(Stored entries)
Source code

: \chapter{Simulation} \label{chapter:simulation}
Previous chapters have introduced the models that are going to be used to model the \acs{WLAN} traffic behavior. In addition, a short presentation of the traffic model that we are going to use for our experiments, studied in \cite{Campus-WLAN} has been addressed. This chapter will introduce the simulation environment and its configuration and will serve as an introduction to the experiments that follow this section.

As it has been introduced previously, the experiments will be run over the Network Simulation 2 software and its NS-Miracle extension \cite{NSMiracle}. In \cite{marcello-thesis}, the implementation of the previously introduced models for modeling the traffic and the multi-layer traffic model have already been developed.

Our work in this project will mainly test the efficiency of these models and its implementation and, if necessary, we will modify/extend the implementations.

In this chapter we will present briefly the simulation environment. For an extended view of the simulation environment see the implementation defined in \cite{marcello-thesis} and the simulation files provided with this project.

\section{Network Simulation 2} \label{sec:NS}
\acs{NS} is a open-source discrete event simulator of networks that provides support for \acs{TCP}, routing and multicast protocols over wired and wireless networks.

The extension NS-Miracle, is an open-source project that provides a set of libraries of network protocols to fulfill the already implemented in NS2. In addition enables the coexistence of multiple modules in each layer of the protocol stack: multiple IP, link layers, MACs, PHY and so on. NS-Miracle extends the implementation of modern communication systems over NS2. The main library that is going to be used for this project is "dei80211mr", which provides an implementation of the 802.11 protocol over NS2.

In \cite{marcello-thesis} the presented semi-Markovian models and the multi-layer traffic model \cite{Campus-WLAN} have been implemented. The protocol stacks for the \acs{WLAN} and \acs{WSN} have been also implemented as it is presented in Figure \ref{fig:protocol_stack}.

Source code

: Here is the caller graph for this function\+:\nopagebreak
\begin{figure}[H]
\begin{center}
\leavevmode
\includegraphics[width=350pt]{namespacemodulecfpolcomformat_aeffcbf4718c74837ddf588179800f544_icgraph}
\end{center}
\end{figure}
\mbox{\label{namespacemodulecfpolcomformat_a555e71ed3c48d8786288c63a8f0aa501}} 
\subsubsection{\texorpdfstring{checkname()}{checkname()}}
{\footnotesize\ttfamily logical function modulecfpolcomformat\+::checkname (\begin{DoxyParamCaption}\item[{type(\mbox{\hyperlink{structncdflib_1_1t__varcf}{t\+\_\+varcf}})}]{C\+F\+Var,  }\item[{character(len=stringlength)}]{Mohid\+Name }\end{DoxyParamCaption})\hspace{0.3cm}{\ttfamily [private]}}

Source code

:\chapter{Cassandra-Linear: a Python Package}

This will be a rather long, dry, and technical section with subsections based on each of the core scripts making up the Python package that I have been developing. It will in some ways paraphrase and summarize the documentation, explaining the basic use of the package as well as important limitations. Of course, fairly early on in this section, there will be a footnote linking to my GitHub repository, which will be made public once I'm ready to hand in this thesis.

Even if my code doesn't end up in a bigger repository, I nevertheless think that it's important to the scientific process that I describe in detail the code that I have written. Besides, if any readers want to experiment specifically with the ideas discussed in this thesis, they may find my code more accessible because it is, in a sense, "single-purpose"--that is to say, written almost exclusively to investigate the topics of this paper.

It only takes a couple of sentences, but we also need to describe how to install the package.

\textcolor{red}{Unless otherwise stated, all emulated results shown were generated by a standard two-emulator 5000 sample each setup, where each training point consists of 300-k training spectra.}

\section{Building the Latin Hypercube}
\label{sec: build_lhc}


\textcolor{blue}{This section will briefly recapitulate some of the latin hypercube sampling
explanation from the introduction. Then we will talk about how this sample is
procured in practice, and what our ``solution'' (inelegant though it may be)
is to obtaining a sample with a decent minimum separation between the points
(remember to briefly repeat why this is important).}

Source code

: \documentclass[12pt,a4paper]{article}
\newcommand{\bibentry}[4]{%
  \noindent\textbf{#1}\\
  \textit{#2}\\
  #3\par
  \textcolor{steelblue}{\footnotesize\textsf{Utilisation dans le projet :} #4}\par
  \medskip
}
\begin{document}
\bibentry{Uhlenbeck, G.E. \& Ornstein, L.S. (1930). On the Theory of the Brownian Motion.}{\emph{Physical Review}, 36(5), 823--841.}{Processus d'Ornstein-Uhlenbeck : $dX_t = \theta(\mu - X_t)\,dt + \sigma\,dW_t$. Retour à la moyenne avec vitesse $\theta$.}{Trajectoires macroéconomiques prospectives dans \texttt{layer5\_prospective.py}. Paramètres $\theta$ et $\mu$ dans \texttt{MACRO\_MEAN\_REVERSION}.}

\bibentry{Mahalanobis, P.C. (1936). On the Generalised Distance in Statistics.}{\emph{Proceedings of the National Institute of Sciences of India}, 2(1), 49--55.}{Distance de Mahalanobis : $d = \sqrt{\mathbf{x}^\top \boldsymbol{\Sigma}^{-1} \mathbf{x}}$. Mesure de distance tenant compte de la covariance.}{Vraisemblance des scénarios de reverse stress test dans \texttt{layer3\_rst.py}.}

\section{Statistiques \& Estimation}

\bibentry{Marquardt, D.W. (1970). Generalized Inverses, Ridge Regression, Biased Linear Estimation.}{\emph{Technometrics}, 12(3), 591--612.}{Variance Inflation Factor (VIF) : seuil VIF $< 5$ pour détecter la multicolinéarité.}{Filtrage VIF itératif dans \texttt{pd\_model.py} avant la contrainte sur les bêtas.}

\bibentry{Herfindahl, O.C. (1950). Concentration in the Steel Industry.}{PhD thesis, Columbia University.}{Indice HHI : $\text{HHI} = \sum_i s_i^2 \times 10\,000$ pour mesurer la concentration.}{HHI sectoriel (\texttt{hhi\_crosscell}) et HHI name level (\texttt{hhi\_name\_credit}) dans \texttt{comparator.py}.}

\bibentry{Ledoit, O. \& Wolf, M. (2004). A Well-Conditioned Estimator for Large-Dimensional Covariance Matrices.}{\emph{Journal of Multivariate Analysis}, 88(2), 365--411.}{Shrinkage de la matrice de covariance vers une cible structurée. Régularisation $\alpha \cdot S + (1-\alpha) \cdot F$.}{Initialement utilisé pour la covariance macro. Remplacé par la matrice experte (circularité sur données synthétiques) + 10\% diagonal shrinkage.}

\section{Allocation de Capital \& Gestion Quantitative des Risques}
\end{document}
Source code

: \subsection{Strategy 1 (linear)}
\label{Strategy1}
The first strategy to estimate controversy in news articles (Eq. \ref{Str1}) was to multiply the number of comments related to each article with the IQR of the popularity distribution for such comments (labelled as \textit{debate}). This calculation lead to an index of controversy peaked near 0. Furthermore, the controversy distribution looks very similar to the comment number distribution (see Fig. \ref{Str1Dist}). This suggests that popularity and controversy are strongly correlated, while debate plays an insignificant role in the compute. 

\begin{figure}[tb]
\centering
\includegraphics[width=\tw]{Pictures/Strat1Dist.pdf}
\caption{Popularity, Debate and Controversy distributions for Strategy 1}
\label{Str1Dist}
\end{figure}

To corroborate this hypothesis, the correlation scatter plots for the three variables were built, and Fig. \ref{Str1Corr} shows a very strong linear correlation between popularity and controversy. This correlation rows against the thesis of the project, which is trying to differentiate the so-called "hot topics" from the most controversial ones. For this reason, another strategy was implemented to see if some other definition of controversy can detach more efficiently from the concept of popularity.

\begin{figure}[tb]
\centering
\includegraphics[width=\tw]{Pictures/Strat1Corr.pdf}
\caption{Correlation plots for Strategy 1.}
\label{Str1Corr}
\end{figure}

* [PROBLEM DESCRIPTION]: Copy every line from the entries that contains the word "Pictures".

* [RESULT FOR THIS TASK]:
\includegraphics[width=\tw]{Pictures/Strat1Dist.pdf}
\includegraphics[width=\tw]{Pictures/Strat1Corr.pdf}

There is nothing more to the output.